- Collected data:
[Start of Attachment]
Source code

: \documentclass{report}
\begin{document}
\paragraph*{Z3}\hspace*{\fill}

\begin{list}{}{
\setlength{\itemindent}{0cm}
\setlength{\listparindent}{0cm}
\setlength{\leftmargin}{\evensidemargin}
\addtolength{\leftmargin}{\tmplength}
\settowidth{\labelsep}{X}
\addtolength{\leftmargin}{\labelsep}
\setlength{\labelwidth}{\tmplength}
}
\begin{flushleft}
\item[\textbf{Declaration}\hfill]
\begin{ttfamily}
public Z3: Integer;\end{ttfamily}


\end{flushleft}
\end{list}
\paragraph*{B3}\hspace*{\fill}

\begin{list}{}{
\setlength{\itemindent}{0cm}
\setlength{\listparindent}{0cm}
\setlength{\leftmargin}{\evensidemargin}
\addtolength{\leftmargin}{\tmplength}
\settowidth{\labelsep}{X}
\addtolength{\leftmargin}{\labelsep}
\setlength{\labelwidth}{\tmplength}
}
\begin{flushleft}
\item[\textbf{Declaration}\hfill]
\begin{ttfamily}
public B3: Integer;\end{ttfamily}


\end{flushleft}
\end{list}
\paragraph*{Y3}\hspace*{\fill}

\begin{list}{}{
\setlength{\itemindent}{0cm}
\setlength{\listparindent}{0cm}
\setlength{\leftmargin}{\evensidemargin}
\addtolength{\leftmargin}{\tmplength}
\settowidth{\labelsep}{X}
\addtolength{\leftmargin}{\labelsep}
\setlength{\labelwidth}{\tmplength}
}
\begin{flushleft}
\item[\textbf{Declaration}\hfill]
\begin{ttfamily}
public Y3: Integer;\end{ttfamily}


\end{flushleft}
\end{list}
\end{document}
[End of Attachment]
- Exercise details:
Repeat all the records without altering a single word.

- Exercise solution:
Source code

: \documentclass{report}
\begin{document}
\paragraph*{Z3}\hspace*{\fill}

\begin{list}{}{
\setlength{\itemindent}{0cm}
\setlength{\listparindent}{0cm}
\setlength{\leftmargin}{\evensidemargin}
\addtolength{\leftmargin}{\tmplength}
\settowidth{\labelsep}{X}
\addtolength{\leftmargin}{\labelsep}
\setlength{\labelwidth}{\tmplength}
}
\begin{flushleft}
\item[\textbf{Declaration}\hfill]
\begin{ttfamily}
public Z3: Integer;\end{ttfamily}


\end{flushleft}
\end{list}
\paragraph*{B3}\hspace*{\fill}

\begin{list}{}{
\setlength{\itemindent}{0cm}
\setlength{\listparindent}{0cm}
\setlength{\leftmargin}{\evensidemargin}
\addtolength{\leftmargin}{\tmplength}
\settowidth{\labelsep}{X}
\addtolength{\leftmargin}{\labelsep}
\setlength{\labelwidth}{\tmplength}
}
\begin{flushleft}
\item[\textbf{Declaration}\hfill]
\begin{ttfamily}
public B3: Integer;\end{ttfamily}


\end{flushleft}
\end{list}
\paragraph*{Y3}\hspace*{\fill}

\begin{list}{}{
\setlength{\itemindent}{0cm}
\setlength{\listparindent}{0cm}
\setlength{\leftmargin}{\evensidemargin}
\addtolength{\leftmargin}{\tmplength}
\settowidth{\labelsep}{X}
\addtolength{\leftmargin}{\labelsep}
\setlength{\labelwidth}{\tmplength}
}
\begin{flushleft}
\item[\textbf{Declaration}\hfill]
\begin{ttfamily}
public Y3: Integer;\end{ttfamily}


\end{flushleft}
\end{list}
\end{document}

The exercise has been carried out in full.